Miranda Lichtenstein, Untitled #25 (flower), 2006

Miranda Lichtenstein, Untitled #25 (flower), 2006

Nature (or a kind of counter-nature) is treated with similar ambiguity in works on paper, canvas and panels (and even sculpture) variously by Eben Goff (extensively), Jane Wilbraham, David Schafer, and Roland Reiss (including the rippling Bent Field of 1969, which has its own talismanic, almost iconic power). Each produces a kind of visual poetry that ranges analogously from the sparest haiku to elegant lyricism to the elegiac. Fissures register prominently in many of these works – in nature, in perception; and Karin Apollonia Müller’s earthbound subjects have long considered them; also the aura of ambiguity, even ambivalence that envelops the concrete – our slippery apprehensions of physical actualities. But from here, she simultaneously soars and submerges in the cosmic apprehension of our tenuous, intermittently luminous, imprint on the cosmos in the “Citylight” and “Starlight” series of lightjet prints produced from NASA/JPL telescope data transmissions for her 2013 Far Out show.   

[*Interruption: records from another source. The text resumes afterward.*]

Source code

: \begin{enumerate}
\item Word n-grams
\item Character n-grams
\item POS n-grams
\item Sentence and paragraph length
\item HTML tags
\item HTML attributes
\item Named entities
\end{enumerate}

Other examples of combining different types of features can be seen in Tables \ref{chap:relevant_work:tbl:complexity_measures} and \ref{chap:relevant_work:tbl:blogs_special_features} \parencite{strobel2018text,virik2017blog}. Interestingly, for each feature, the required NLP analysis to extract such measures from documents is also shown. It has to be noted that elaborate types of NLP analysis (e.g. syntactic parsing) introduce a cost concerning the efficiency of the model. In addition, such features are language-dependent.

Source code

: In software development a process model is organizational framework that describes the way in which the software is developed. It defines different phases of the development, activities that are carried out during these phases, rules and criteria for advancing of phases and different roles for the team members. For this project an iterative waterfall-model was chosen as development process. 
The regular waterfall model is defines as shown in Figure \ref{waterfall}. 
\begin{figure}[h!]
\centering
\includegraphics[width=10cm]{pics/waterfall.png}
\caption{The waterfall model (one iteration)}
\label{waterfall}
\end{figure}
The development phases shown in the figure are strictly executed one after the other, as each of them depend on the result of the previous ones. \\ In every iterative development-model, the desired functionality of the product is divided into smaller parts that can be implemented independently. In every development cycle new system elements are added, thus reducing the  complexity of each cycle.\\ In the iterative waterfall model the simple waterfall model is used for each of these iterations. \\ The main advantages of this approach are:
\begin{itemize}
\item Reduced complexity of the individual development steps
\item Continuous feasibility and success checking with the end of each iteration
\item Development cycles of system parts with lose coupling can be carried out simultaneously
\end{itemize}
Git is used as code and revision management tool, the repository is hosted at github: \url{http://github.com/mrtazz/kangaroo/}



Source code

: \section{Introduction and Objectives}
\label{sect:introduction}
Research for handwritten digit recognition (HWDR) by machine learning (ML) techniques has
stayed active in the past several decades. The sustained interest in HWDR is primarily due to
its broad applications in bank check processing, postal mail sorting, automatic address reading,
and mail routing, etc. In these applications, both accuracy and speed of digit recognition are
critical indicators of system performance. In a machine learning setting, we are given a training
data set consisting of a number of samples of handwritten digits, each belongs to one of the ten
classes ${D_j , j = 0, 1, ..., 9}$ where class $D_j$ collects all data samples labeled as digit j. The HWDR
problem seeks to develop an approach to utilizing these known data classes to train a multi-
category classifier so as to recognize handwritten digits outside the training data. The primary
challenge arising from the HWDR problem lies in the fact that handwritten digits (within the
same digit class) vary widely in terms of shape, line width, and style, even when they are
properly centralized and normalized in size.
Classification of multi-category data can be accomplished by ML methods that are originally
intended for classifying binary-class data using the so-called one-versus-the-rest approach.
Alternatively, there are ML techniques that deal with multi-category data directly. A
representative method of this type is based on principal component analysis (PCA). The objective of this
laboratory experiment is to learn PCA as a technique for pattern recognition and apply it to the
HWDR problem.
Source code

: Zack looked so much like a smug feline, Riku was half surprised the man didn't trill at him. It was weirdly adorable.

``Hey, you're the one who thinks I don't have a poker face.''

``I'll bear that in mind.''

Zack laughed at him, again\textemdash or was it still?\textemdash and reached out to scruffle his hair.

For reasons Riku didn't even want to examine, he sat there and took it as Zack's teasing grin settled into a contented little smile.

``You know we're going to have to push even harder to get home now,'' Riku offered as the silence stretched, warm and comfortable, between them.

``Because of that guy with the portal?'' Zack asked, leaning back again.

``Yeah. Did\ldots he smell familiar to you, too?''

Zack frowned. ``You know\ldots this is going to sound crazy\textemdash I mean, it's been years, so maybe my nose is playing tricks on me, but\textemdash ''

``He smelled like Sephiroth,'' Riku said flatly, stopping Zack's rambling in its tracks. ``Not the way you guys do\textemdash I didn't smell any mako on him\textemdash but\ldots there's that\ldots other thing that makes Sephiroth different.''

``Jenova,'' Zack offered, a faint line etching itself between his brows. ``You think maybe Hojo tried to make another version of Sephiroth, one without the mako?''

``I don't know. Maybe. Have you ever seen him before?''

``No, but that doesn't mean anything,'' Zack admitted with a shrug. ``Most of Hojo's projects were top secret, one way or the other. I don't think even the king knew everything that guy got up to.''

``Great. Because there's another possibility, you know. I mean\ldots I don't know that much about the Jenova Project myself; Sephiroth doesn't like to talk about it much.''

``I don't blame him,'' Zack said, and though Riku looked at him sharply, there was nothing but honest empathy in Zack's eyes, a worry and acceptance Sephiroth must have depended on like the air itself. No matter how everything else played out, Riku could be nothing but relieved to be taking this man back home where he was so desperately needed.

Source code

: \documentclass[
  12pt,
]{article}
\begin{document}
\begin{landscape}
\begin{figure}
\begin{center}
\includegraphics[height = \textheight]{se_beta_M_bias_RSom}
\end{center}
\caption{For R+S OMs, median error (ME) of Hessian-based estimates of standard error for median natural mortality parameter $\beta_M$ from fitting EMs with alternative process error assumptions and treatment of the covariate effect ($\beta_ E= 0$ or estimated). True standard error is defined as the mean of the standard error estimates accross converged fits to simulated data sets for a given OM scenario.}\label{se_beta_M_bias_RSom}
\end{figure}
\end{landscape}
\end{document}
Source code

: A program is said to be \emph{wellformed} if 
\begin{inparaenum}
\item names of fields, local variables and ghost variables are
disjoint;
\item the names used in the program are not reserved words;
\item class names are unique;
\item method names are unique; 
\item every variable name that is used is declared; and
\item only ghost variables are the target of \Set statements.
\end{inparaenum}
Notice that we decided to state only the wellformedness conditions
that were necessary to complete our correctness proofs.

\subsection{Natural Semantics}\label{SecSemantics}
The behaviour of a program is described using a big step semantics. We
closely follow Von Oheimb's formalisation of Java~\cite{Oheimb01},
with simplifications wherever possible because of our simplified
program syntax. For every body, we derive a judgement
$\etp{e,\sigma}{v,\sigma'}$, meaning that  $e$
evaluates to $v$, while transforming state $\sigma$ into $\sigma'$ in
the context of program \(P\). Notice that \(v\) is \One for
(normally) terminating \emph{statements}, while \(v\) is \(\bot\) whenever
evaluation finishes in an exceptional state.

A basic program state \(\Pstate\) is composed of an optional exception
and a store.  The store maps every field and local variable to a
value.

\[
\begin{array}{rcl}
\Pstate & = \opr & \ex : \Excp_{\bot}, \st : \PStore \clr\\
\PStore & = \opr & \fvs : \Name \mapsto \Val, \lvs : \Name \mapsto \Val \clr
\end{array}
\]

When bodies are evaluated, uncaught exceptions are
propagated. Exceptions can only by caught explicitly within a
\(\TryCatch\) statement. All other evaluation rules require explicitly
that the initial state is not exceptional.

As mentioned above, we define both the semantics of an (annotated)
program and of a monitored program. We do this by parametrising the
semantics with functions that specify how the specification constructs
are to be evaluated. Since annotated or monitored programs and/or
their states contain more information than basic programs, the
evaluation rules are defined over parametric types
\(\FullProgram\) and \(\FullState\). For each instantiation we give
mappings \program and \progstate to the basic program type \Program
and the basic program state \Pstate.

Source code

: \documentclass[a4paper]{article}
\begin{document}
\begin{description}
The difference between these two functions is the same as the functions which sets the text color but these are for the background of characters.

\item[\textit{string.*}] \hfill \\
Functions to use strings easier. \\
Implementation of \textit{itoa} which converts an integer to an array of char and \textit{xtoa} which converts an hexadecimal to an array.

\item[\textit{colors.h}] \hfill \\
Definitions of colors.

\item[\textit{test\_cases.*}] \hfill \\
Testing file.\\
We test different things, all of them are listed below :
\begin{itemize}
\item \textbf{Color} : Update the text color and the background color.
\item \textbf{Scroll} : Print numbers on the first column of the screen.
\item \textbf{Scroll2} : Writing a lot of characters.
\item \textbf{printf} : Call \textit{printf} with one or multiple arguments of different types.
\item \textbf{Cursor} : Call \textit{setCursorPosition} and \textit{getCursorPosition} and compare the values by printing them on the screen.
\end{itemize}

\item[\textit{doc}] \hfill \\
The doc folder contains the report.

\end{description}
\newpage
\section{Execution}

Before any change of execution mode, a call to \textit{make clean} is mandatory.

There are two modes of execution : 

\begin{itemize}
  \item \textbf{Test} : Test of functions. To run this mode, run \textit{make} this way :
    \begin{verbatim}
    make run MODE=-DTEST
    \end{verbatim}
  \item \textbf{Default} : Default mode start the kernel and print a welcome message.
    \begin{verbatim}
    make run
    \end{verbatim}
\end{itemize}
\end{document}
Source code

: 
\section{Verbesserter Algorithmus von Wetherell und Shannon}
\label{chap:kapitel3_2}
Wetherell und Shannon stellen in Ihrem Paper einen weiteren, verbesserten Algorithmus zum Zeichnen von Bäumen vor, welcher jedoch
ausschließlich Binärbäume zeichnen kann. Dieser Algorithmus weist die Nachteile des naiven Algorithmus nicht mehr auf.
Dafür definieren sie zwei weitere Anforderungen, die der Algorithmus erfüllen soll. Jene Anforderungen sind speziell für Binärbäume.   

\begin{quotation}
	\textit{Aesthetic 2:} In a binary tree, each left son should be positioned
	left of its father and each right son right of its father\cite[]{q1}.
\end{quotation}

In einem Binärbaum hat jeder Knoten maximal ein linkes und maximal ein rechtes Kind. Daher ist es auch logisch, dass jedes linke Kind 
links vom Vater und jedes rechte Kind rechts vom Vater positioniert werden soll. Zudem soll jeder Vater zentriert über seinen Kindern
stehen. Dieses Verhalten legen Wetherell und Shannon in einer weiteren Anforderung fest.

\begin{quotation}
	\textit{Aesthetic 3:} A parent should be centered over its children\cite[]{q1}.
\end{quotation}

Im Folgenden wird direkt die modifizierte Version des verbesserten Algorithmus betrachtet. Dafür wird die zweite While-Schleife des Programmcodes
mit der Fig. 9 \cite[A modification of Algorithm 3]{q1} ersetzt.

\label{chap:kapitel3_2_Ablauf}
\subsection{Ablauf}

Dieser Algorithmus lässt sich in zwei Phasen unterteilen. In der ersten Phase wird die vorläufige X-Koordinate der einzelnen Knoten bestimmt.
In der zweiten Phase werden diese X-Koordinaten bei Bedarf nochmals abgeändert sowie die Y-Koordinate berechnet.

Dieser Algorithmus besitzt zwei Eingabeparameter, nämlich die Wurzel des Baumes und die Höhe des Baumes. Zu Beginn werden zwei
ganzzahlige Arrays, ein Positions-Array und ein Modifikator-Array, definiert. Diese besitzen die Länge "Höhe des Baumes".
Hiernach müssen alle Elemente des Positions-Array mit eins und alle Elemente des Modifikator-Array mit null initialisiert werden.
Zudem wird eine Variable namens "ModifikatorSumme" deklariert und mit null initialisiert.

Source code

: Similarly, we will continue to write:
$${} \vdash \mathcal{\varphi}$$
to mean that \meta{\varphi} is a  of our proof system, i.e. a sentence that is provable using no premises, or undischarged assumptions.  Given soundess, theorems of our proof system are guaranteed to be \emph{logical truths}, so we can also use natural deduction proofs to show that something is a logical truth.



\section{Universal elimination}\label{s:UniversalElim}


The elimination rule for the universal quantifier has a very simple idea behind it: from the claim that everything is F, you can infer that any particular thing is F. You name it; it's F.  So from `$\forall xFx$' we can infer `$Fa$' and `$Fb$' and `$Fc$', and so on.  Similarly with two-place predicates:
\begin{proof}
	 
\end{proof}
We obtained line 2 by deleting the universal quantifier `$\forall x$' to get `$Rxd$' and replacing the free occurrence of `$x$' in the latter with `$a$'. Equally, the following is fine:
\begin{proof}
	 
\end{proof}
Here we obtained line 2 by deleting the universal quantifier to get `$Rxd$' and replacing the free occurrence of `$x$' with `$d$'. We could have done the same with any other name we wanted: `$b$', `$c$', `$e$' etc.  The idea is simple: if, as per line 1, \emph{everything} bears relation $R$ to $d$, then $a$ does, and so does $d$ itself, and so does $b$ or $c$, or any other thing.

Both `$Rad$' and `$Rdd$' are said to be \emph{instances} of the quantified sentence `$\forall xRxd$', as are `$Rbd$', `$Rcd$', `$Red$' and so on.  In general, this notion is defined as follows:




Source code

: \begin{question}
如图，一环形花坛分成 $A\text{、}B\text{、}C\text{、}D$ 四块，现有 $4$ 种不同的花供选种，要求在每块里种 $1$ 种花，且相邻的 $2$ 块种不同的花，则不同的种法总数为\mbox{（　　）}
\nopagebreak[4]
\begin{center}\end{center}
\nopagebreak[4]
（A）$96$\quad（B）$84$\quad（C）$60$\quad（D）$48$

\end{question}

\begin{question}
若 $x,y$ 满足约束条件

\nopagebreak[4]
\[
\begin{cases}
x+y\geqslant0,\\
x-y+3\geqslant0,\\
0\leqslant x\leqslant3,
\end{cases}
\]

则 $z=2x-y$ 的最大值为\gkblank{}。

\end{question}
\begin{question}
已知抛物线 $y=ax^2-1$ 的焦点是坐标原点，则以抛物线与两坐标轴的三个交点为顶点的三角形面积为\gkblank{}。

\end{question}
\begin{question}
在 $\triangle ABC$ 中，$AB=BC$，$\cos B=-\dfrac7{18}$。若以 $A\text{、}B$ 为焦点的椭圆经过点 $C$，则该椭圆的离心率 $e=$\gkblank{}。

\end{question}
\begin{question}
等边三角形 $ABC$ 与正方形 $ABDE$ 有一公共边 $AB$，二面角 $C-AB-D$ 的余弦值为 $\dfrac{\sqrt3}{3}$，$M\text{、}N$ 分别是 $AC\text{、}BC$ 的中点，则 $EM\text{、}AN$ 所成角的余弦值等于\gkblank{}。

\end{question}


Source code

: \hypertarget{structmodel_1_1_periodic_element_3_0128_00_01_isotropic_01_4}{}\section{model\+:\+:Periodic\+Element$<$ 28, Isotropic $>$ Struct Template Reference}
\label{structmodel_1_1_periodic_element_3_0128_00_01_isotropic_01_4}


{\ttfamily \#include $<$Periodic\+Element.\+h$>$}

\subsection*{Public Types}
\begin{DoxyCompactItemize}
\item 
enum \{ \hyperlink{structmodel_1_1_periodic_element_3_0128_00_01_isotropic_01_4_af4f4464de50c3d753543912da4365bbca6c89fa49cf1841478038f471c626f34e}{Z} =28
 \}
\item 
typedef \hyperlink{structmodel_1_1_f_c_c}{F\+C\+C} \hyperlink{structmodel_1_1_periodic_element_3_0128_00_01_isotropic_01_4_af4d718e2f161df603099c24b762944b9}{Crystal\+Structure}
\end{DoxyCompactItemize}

Karin Apollonia Müller, "Starlights #2," 2013

Karin Apollonia Müller, “Starlights #2,” 2013

The show, which runs through January 16th, also includes work by John Adelman, Eleanor Antin, Jedd Garet and Arnold Helbling.  

Something of the sublime quality of this show (as well as its larger concerns beyond the material and formal) carries over (not surprisingly) to Whitney Bedford’s strong show of painting at Susanne Vielmetter Los Angeles Projects, West of Eden, but I have to leave a more extensive discussion of the show for another post. (It’s up through January 23rd.) And as if there’s not enough of the peerlessly first-rate to be had at LACMA this last holiday week-end,: you might check out Living for the Moment, an amazing show of Japanese prints from the Barbara S. Bowman collection. To paraphrase a Masunari poem included in one of Kunisada’s woodblock prints – “Nothing can compare … not even seeing Mount Fuji in a New Year dream.”